It is essential to know when a stock is overvalued and when it is undervalued. There are some signs and factors that can help you predict so. Keep reading to find out!
PEG Ratio and Dividend Adjusted PEG ratio
P/E is the price-to-earnings ratio, and PEG is the price/earnings-to-growth ratio. The difference between the PEG ratio and Dividend Adjusted PEG ratio is whether the stock pays a dividend or not. If it does, use the Dividend Adjusted PEG ratio.
The price/earning-to-growth and dividend adjusted price/earning-to-growth help in deciding the true and accurate value of a stock, i.e., if it is undervalued or overvalued.

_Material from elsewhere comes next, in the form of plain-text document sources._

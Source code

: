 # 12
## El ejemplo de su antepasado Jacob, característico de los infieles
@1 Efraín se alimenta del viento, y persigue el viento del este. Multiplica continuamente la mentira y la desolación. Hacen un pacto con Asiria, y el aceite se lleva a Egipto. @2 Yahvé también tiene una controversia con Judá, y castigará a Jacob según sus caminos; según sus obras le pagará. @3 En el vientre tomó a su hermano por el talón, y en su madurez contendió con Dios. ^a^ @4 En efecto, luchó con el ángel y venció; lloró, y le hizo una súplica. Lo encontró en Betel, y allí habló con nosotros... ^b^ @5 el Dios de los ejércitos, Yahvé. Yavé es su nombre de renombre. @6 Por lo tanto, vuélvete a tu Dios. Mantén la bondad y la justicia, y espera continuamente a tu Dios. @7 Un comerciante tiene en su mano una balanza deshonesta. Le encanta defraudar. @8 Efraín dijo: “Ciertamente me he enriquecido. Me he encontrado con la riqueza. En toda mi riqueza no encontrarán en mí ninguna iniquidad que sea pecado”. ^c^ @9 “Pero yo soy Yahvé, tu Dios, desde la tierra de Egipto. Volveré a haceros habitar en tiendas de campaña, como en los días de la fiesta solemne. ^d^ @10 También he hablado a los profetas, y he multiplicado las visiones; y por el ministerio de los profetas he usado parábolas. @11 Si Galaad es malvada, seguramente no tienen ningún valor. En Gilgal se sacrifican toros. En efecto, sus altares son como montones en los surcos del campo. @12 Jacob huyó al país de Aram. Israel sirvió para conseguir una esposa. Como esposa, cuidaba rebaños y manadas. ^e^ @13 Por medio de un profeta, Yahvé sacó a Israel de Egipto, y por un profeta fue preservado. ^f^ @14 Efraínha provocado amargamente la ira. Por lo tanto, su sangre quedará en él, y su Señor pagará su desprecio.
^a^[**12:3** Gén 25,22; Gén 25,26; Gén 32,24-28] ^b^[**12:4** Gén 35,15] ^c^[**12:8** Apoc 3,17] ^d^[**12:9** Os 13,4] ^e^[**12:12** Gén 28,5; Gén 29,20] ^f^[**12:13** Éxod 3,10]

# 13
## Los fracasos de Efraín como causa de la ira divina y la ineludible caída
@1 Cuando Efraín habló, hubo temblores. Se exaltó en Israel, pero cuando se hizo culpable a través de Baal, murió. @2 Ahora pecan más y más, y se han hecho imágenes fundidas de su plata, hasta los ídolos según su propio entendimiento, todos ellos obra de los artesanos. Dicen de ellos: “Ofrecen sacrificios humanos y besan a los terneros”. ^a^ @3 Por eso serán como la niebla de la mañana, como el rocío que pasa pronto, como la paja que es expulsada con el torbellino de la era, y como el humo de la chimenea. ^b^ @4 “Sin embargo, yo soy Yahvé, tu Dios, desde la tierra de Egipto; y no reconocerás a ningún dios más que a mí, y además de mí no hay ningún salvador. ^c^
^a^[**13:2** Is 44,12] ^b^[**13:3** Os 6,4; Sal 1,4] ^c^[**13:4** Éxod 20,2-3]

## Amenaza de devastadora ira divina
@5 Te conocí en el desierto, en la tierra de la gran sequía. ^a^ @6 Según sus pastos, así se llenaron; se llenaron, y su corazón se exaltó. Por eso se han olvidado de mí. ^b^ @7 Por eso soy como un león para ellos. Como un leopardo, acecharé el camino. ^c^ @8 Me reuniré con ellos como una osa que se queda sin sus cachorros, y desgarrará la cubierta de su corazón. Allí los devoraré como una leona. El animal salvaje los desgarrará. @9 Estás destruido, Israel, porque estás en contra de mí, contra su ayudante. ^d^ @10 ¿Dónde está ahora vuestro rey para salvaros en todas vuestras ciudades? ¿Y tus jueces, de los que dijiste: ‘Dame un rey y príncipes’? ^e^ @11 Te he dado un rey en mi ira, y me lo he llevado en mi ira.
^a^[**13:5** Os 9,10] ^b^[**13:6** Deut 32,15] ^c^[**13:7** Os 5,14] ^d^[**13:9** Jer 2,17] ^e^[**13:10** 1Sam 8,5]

Always consider the past few years to predict the upcoming years. For the PEG ratio, look at the predicted growth in earnings per share once the tax has been calculated. Once done, consider the price-per-earnings ratio on the share value. Here is how you can calculate it:
P/E ratio ÷ company's earnings growth rate
As mentioned earlier, if the stock pays a dividend, use the following dividend adjusted PEG ratio:
P/E ratio ÷ (earnings growth + dividend yield)
P/B or price-to-book is another ratio method that helps evaluate a company’s share price. In this ratio, the company’s shareholder’s equity per share is equal to book value per share. P/B incorporates the share price and book value per share. The higher the P/B, the more overvalued the stock will be. The formula for price to book is:
Price per share ÷book value per share
3 Factors that can Evaluate if a Stock is Overvalued
1. Comparing Growth Rate
Always use the price-to-earnings ratio of stocks to compare the growth rate. Calculating the P/E can be done by dividing the price of a share by the earnings per share. This gives you a ground to compare the result with the growth rate.
If the result of the P/E is higher than the growth rate, the stock is overvalued.
2. Consumer Demand
Measuring consumer demand is another way of measuring whether a stock is overvalued or not. Any company that produces goods and services that others want is a valuable company. The reason being that companies with increasing demand on Main Street mean an increasing share value on Wall Street.
To gain better insights about a company’s future over the next 2-4 years, look for its company earnings reports and sales numbers in comparison to the consumer demand.
The better the company is doing, the higher the consumer demand on Main Street is, the more the stock will be overvalued.
3. P/E vs. Competitor’s P/E
Analysis of the competitor is essential as it gives a beneficial ground for evaluating specific stocks. Look around for competitor to your stock that is equal enough to compete on a comparable financial foot. Once found, compare your price-to-earnings ratio with your competitor’s price-to-earnings ratio.
If your stock’s price-to-earnings ratio is higher than that of the competitor’s, your stock is overvalued and vice versa.